● Problem details: Would you retype exactly the lines below, starting with the one that has "Using the respective" and going on through the one that has "There are different", with no pictures and nothing else?

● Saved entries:
┄┄┄┄┄┄┄┄┄┄

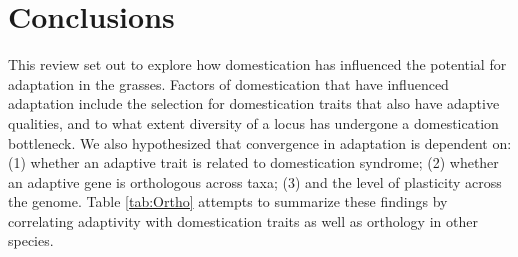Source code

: \documentclass[12pt]{article}
\begin{document}
\section*{Conclusions}
This review set out to explore how domestication has influenced the potential for adaptation in the grasses.
Factors of domestication that have influenced adaptation include the selection for domestication traits that also have adaptive qualities, and to what extent diversity of a locus has undergone a domestication bottleneck.
We also hypothesized that  convergence in adaptation is dependent on:  (1) whether an adaptive trait is related to domestication syndrome; (2) whether an adaptive gene is orthologous across taxa; (3) and the level of plasticity across the genome.
 Table \ref{tab:Ortho} attempts to summarize these findings by correlating adaptivity with domestication traits as well as orthology in other species.   




\end{document}
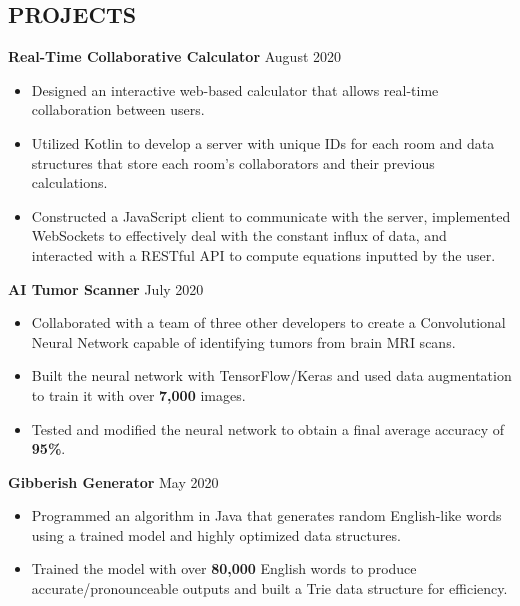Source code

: \documentclass[11pt]{res}
\begin{document}
\begin{footnotesize}
\begin{resume}
\section{PROJECTS} 
\textbf{Real-Time Collaborative Calculator} \hfill August 2020\vspace{-5.25mm}
\begin{itemize} \itemsep -2pt 
\item Designed an interactive web-based calculator that allows real-time collaboration between users. 
\vspace{.75mm}
\item Utilized Kotlin to develop a server with unique IDs for each room and data structures that store each room's collaborators and their previous calculations.
\vspace{.75mm}
\item Constructed a JavaScript client to communicate with the server, implemented WebSockets to effectively deal with the constant influx of data, and interacted with a RESTful API to compute equations inputted by the user.  
\end{itemize}
\vspace{-2.5mm}
\textbf{AI Tumor Scanner}  \hfill July 2020\vspace{-5.25mm}
\begin{itemize} \itemsep -2pt 
\item Collaborated with a team of three other developers to create a Convolutional Neural Network capable of identifying tumors from brain MRI scans. 
\vspace{.75mm}
\item Built the neural network with TensorFlow/Keras and used data augmentation to train it with over \textbf{7,000} images.
\vspace{.75mm}
\item Tested and modified the neural network to obtain a final average accuracy of \textbf{95\%}.
\end{itemize}
\vspace{-2.5mm}
\textbf{Gibberish Generator} \hfill May 2020\vspace{-5.25mm}
\begin{itemize} \itemsep -2pt 
\item Programmed an algorithm in Java that generates random English-like words using a trained model and highly optimized data structures.  
\vspace{.75mm}
\item Trained the model with over \textbf{80,000} English words to produce accurate/pronounceable outputs and built a Trie data structure for efficiency.

\end{itemize}
\end{resume}
\end{footnotesize}
\end{document}
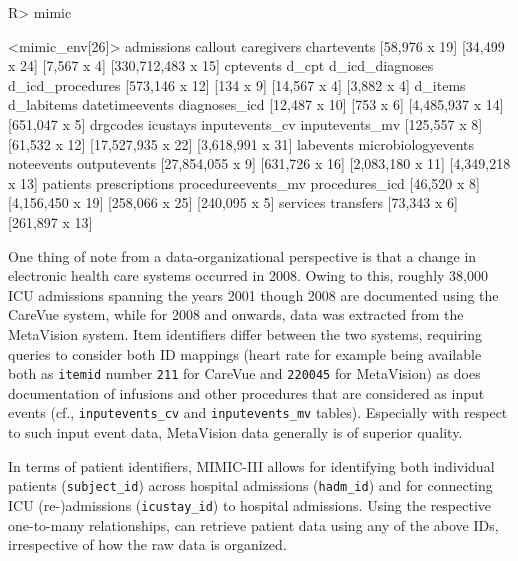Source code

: \documentclass[
  notitle]{jss}
\begin{document}
\begin{CodeChunk}
\begin{CodeInput}
R> mimic
\end{CodeInput}
\begin{CodeOutput}
<mimic_env[26]>
        admissions            callout         caregivers        chartevents 
     [58,976 x 19]      [34,499 x 24]        [7,567 x 4] [330,712,483 x 15] 
         cptevents              d_cpt    d_icd_diagnoses   d_icd_procedures 
    [573,146 x 12]          [134 x 9]       [14,567 x 4]        [3,882 x 4] 
           d_items         d_labitems     datetimeevents      diagnoses_icd 
     [12,487 x 10]          [753 x 6]   [4,485,937 x 14]      [651,047 x 5] 
          drgcodes           icustays     inputevents_cv     inputevents_mv 
     [125,557 x 8]      [61,532 x 12]  [17,527,935 x 22]   [3,618,991 x 31] 
         labevents microbiologyevents         noteevents       outputevents 
  [27,854,055 x 9]     [631,726 x 16]   [2,083,180 x 11]   [4,349,218 x 13] 
          patients      prescriptions procedureevents_mv     procedures_icd 
      [46,520 x 8]   [4,156,450 x 19]     [258,066 x 25]      [240,095 x 5] 
          services          transfers 
      [73,343 x 6]     [261,897 x 13] 
\end{CodeOutput}
\end{CodeChunk}

One thing of note from a data-organizational perspective is that a
change in electronic health care systems occurred in 2008. Owing to
this, roughly 38,000 ICU admissions spanning the years 2001 though 2008
are documented using the CareVue system, while for 2008 and onwards,
data was extracted from the MetaVision system. Item identifiers differ
between the two systems, requiring queries to consider both ID mappings
(heart rate for example being available both as \texttt{itemid} number
\texttt{211} for CareVue and \texttt{220045} for MetaVision) as does
documentation of infusions and other procedures that are considered as
input events (cf., \texttt{inputevents\_cv} and \texttt{inputevents\_mv}
tables). Especially with respect to such input event data, MetaVision
data generally is of superior quality.

In terms of patient identifiers, MIMIC-III allows for identifying both
individual patients (\texttt{subject\_id}) across hospital admissions
(\texttt{hadm\_id}) and for connecting ICU (re-)admissions
(\texttt{icustay\_id}) to hospital admissions. Using the respective
one-to-many relationships,  can retrieve patient data using
any of the above IDs, irrespective of how the raw data is organized.
\end{document}
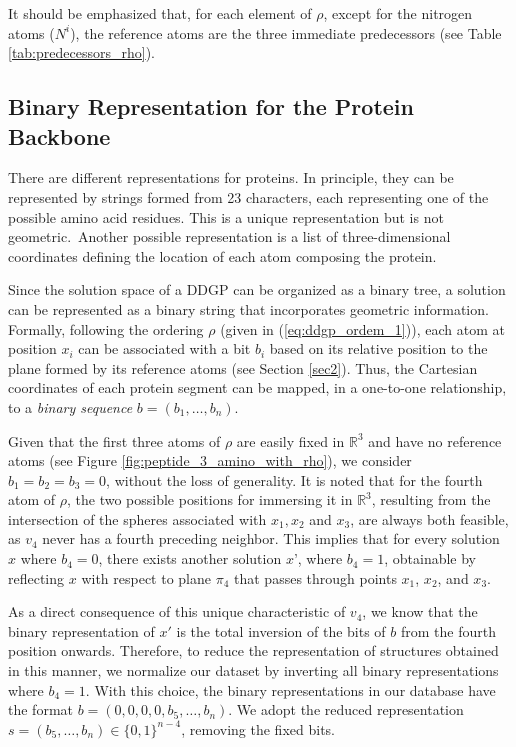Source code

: \documentclass[journal=jacsat,manuscript=article]{achemso}
\begin{document}
It should be emphasized that, for each element of $\rho$, except for the nitrogen atoms ($N^{i}$), the reference atoms are the three immediate predecessors (see Table \ref{tab:predecessors_rho}).

\subsection{Binary Representation for the Protein Backbone}

There are different representations for proteins. In principle, they can be represented by strings formed from 23 characters, each representing one of the possible amino acid residues. This is a unique representation but is not geometric.~Another possible representation is a list of three-dimensional coordinates defining the location of each atom composing the protein.

Since the solution space of a DDGP can be organized as a binary tree, a solution can be represented as a binary string that incorporates geometric information. Formally, following the ordering $\rho$ (given in (\ref{eq:ddgp_ordem_1})), each atom at position $x_i$ can be associated with a bit $b_i$ based on its relative position to the plane formed by its reference atoms (see Section \ref{sec2}). Thus, the Cartesian coordinates of each protein segment can be mapped, in a one-to-one relationship, to a \emph{binary sequence} $b=(b_1,\ldots,b_n)$.

Given that the first three atoms of $\rho$ are easily fixed in $\mathbb{R}^{3}$ and have no reference atoms (see Figure \ref{fig:peptide_3_amino_with_rho}), we consider $b_{1} = b_{2} = b_{3} = 0$, without the loss of generality. It is noted that for the fourth atom of $\rho$, the two possible positions for immersing it in $\mathbb{R}^{3}$, resulting from the intersection of the spheres associated with $x_1,x_2$ and $x_3$, are always both feasible, as $v_{4}$ never has a fourth preceding neighbor. This implies that for every solution $x$ where $b_{4} = 0$, there exists another solution $x’$, where $b_{4} = 1$, obtainable by reflecting $x$ with respect to plane $\pi_4$ that passes through points {$x_{1}$, $x_{2}$, and $x_{3}$}.

As a direct consequence of this unique characteristic of $v_{4}$, we know that the binary representation of $x'$ is the total inversion of the bits of $b$ from the fourth position onwards. Therefore, to reduce the representation of structures obtained in this manner, we normalize our dataset by inverting all binary representations where $b_{4}=1$. With this choice, the binary representations in our database have the format $b=(0,0,0,0,b_{5},\ldots,b_{n})$. We adopt the reduced representation $s=(b_5, \ldots, b_{n}) \in \{0,1\}^{n-4}$, removing the fixed bits.
\end{document}
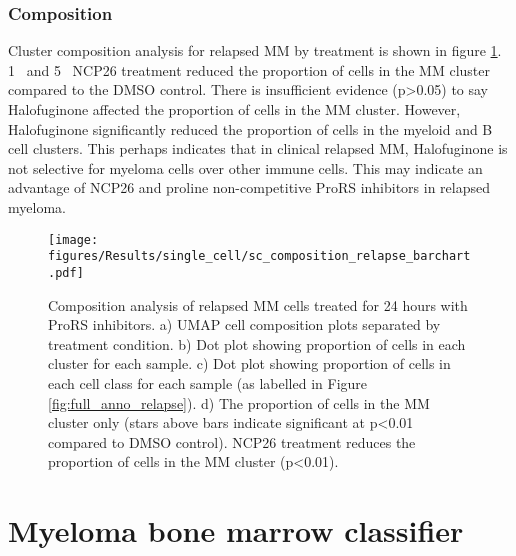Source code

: \subsubsection{Composition}
Cluster composition analysis for relapsed MM by treatment is shown in figure \ref{fig:composition_relapse}.
1\si{\micro\Molar} and 5\si{\micro\Molar} NCP26 treatment reduced the proportion of cells in the MM cluster compared to the DMSO control.
There is insufficient evidence (p>0.05) to say Halofuginone affected the proportion of cells in the MM cluster.
However, Halofuginone significantly reduced the proportion of cells in the myeloid and B cell clusters.
This perhaps indicates that in clinical relapsed MM, Halofuginone is not selective for myeloma cells over other immune cells.
This may indicate an advantage of NCP26 and proline non-competitive ProRS inhibitors in relapsed myeloma. 


\begin{figure}[htb]
\centering
\texttt{[image: figures/Results/single\_cell/sc\_composition\_relapse\_barchart.pdf]}
\caption[scRNA-seq composition analysis- relapsed MM]{Composition analysis of relapsed MM cells treated for 24 hours with ProRS inhibitors.
    a) UMAP cell composition plots separated by treatment condition.
    b) Dot plot showing proportion of cells in each cluster for each sample.
    c) Dot plot showing proportion of cells in each cell class for each sample (as labelled in Figure \ref{fig:full_anno_relapse}).
    d) The proportion of cells in the MM cluster only (stars above bars indicate significant at p<0.01 compared to DMSO control).
NCP26 treatment reduces the proportion of cells in the MM cluster (p<0.01).}
\label{fig:composition_relapse}
\end{figure}

\clearpage
\section{Myeloma bone marrow classifier}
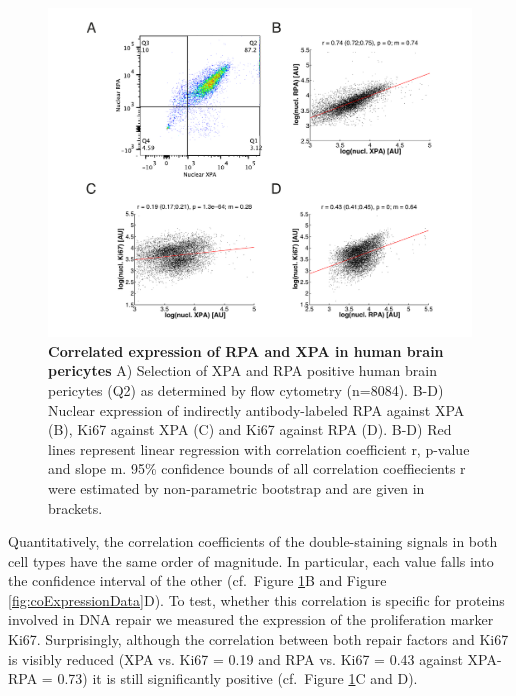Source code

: \begin{figure}[htbp]
	\begin{center}
		\includegraphics[width=1\textwidth]{Abbildungen/figureTAC_3.pdf}
		\caption{\textbf{Correlated expression of RPA and XPA in human brain pericytes} A) Selection of XPA and RPA positive human brain pericytes (Q2) as determined by flow cytometry (n=8084). B-D) Nuclear expression of indirectly antibody-labeled RPA against XPA (B), Ki67 against XPA (C) and Ki67 against RPA (D). B-D) Red lines represent linear regression with correlation coefficient r, p-value and slope m. 95\% confidence bounds of all correlation coeffiecients r were estimated by non-parametric bootstrap and are given in brackets.}
		\label{fig:FC_correlation}
	\end{center}
\end{figure}

Quantitatively, the correlation coefficients of the double-staining signals in both cell types have the same order of magnitude. In particular, each value falls into the confidence interval of the other (cf.\ Figure \ref{fig:FC_correlation}B and Figure \ref{fig:coExpressionData}D). To test, whether this correlation is specific for proteins involved in DNA repair we measured the expression of the proliferation marker Ki67. Surprisingly, although the correlation between both repair factors and Ki67 is visibly reduced (XPA vs. Ki67 = 0.19 and RPA vs. Ki67 = 0.43 against XPA-RPA = 0.73) it is still significantly positive (cf.\ Figure \ref{fig:FC_correlation}C and D).

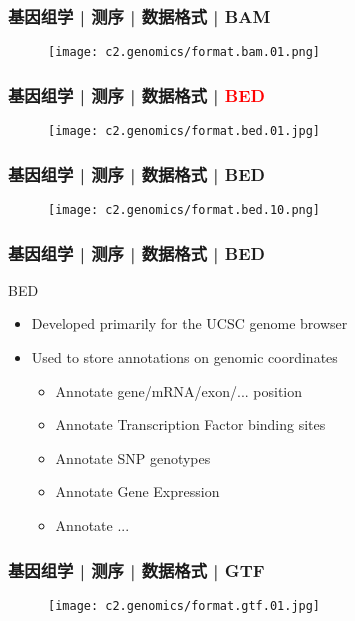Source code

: \begin{frame}
  \frametitle{基因组学 | 测序 | 数据格式 | BAM}
  \begin{figure}
    \centering
    \texttt{[image: c2.genomics/format.bam.01.png]}
  \end{figure}
\end{frame}
    
\begin{frame}
  \frametitle{基因组学 | 测序 | 数据格式 | \textcolor{red}{BED}}
  \begin{figure}
    \centering
    \texttt{[image: c2.genomics/format.bed.01.jpg]}
  \end{figure}
\end{frame}

\begin{frame}
  \frametitle{基因组学 | 测序 | 数据格式 | BED}
  \begin{figure}
    \centering
    \texttt{[image: c2.genomics/format.bed.10.png]}
  \end{figure}
\end{frame}

\begin{frame}
  \frametitle{基因组学 | 测序 | 数据格式 | BED}
  \begin{block}{BED}
    \begin{itemize}
      \item Developed primarily for the UCSC genome browser
      \item Used to store annotations on genomic coordinates
        \begin{itemize}
          \item Annotate gene/mRNA/exon/... position
          \item Annotate Transcription Factor binding sites
          \item Annotate SNP genotypes
          \item Annotate Gene Expression
          \item Annotate ...
        \end{itemize}
    \end{itemize}
  \end{block}
\end{frame}
    
\begin{frame}
  \frametitle{基因组学 | 测序 | 数据格式 | GTF}
  \begin{figure}
    \centering
    \texttt{[image: c2.genomics/format.gtf.01.jpg]}
  \end{figure}
\end{frame}
    
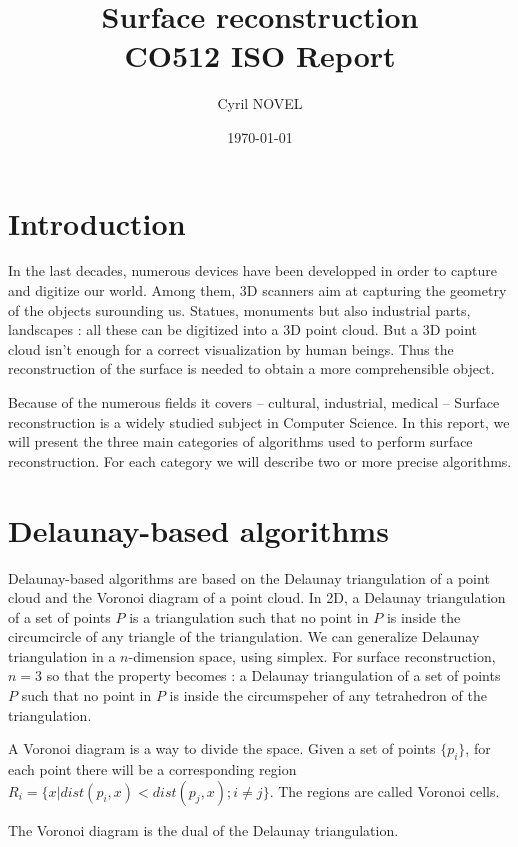\documentclass[a4paper]{article}
\title{Surface reconstruction\\
\large{CO512 ISO Report}}
\author{Cyril NOVEL}
\date{\today}
\begin{document}
\maketitle
\newpage

\tableofcontents

\newpage

\section*{Introduction}
In the last decades, numerous devices have been developped in order to capture and digitize our world. Among them, 3D scanners aim at capturing the geometry of the objects surounding us. Statues, monuments but also industrial parts, landscapes : all these can be digitized into a 3D point cloud. But a 3D point cloud isn't enough for a correct visualization by human beings. Thus the reconstruction of the surface is needed to obtain a more comprehensible object.

Because of the numerous fields it covers -- cultural, industrial, medical -- Surface reconstruction is a widely studied subject in Computer Science. In this report, we will present the three main categories of algorithms used to perform surface reconstruction. For each category we will describe two or more precise algorithms.

\newpage

\section{Delaunay-based algorithms}
Delaunay-based algorithms are based on the Delaunay triangulation of a point cloud and the Voronoi diagram of a point cloud. In 2D, a Delaunay triangulation of a set of points $P$ is a triangulation such that no point in $P$ is inside the circumcircle of any triangle of the triangulation. We can generalize Delaunay triangulation in a $n$-dimension space, using simplex. For surface reconstruction, $n = 3$ so that the property becomes : a Delaunay triangulation of a set of points $P$ such that no point in $P$ is inside the circumspeher of any tetrahedron of the triangulation.

A Voronoi diagram is a way to divide the space. Given a set of points $\{p_i\}$,  for each point there will be a corresponding region $R_i = \{x | dist(p_i,x) < dist(p_j,x) ; i \ne j\}$. The regions are called Voronoi cells.

The Voronoi diagram is the dual of the Delaunay triangulation.
\end{document}
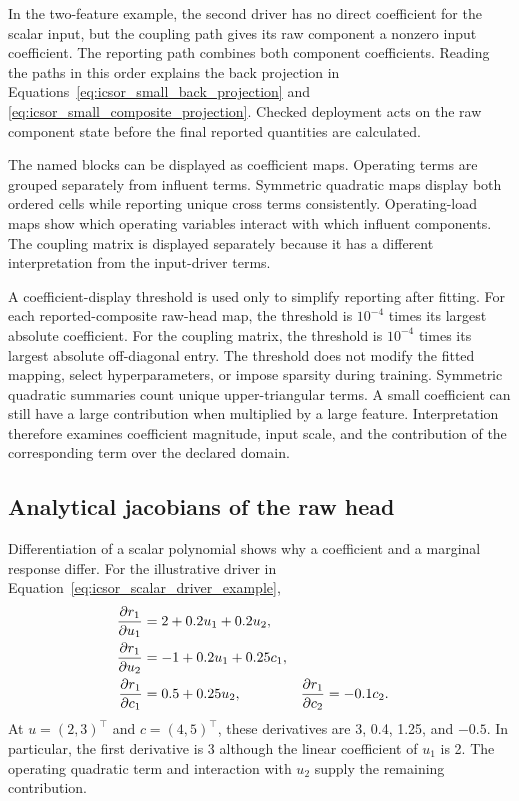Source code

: In the two-feature example, the second driver has no direct coefficient for the scalar input, but the coupling path gives its raw component a nonzero input coefficient. The reporting path combines both component coefficients. Reading the paths in this order explains the back projection in Equations~\eqref{eq:icsor_small_back_projection} and \eqref{eq:icsor_small_composite_projection}. Checked deployment acts on the raw component state before the final reported quantities are calculated.

The named blocks can be displayed as coefficient maps. Operating terms are grouped separately from influent terms. Symmetric quadratic maps display both ordered cells while reporting unique cross terms consistently. Operating-load maps show which operating variables interact with which influent components. The coupling matrix is displayed separately because it has a different interpretation from the input-driver terms.

A coefficient-display threshold is used only to simplify reporting after fitting. For each reported-composite raw-head map, the threshold is \(10^{-4}\) times its largest absolute coefficient. For the coupling matrix, the threshold is \(10^{-4}\) times its largest absolute off-diagonal entry. The threshold does not modify the fitted mapping, select hyperparameters, or impose sparsity during training. Symmetric quadratic summaries count unique upper-triangular terms. A small coefficient can still have a large contribution when multiplied by a large feature. Interpretation therefore examines coefficient magnitude, input scale, and the contribution of the corresponding term over the declared domain.

\subsection{Analytical jacobians of the raw head}

Differentiation of a scalar polynomial shows why a coefficient and a marginal response differ. For the illustrative driver in Equation~\eqref{eq:icsor_scalar_driver_example},
\begin{equation}
\equationname{Gradients of the illustrative scalar regression driver}
\label{eq:icsor_scalar_driver_derivatives}
\begin{aligned}
\frac{\partial r_1}{\partial u_1}&=2+0.2u_1+0.2u_2,\\
\frac{\partial r_1}{\partial u_2}&=-1+0.2u_1+0.25c_1,\\
\frac{\partial r_1}{\partial c_1}&=0.5+0.25u_2,
&\frac{\partial r_1}{\partial c_2}&=-0.1c_2.
\end{aligned}
\end{equation}
At \(u=(2,3)^\top\) and \(c=(4,5)^\top\), these derivatives are 3, 0.4, 1.25, and \(-0.5\). In particular, the first derivative is 3 although the linear coefficient of \(u_1\) is 2. The operating quadratic term and interaction with \(u_2\) supply the remaining contribution.

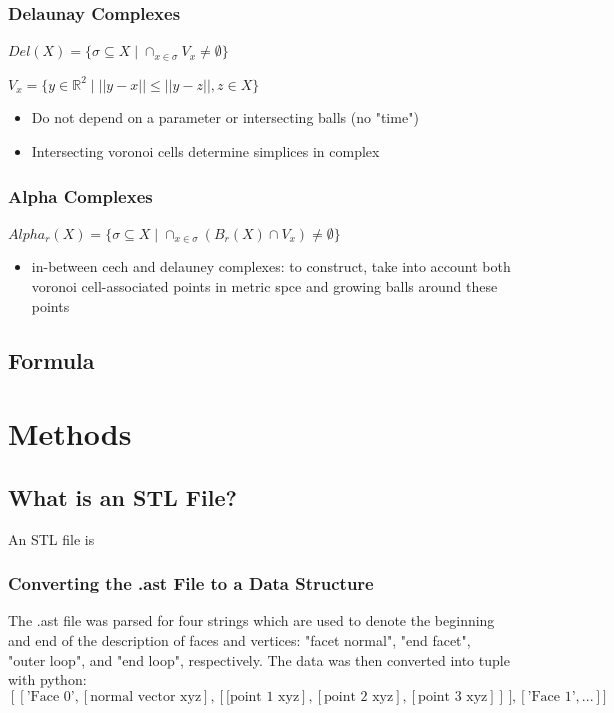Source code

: \documentclass{article}
\begin{document}
\subsubsection{Delaunay Complexes}
$Del(X) = \{\sigma \subseteq X \mid \cap_{x \in \sigma} V_{x} \not= \emptyset\}$

$V_{x} = \{y \in \mathbb{R}^{2} \mid ||y-x|| \leq  ||y-z||, z \in X\}$
\begin{itemize}
\item Do not depend on a parameter or intersecting balls (no "time")
\item Intersecting voronoi cells determine simplices in complex
\end{itemize}

\subsubsection{Alpha Complexes}
$Alpha_{r}(X)=\{\sigma \subseteq X \mid \cap_{x\in \sigma} (B_{r}(X) \cap V_{x}) \not= \emptyset\}$
\begin{itemize}
\item in-between cech and delauney complexes: to construct, take into account both voronoi cell-associated points in metric spce and growing balls around these points

\end{itemize}
\subsection{Formula}

\section{Methods}

\subsection{What is an STL File?}
An STL file is 

\subsubsection{Converting the .ast File to a Data Structure}

The .ast file was parsed for four strings which are used to denote the beginning and end of the description of faces and vertices: "facet normal", "end facet", "outer loop", and "end loop", respectively. The data was then converted into tuple with python:
$$[[\text{'Face 0'}, [\text{normal vector xyz}],[\text{[point 1 xyz}], [\text{point 2 xyz}], [\text{point 3 xyz}]]], [\text{'Face 1'}, ... ]]$$
\end{document}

┄┄┄┄┄┄┄┄┄┄

● Reply to the task:
(\texttt{icustay\_id}) to hospital admissions. Using the respective
one-to-many relationships,  can retrieve patient data using
any of the above IDs, irrespective of how the raw data is organized.
\end{document}
Source code

: \documentclass[journal=jacsat,manuscript=article]{achemso}
\begin{document}
It should be emphasized that, for each element of $\rho$, except for the nitrogen atoms ($N^{i}$), the reference atoms are the three immediate predecessors (see Table \ref{tab:predecessors_rho}).

\subsection{Binary Representation for the Protein Backbone}

There are different representations for proteins. In principle, they can be represented by strings formed from 23 characters, each representing one of the possible amino acid residues. This is a unique representation but is not geometric.~Another possible representation is a list of three-dimensional coordinates defining the location of each atom composing the protein.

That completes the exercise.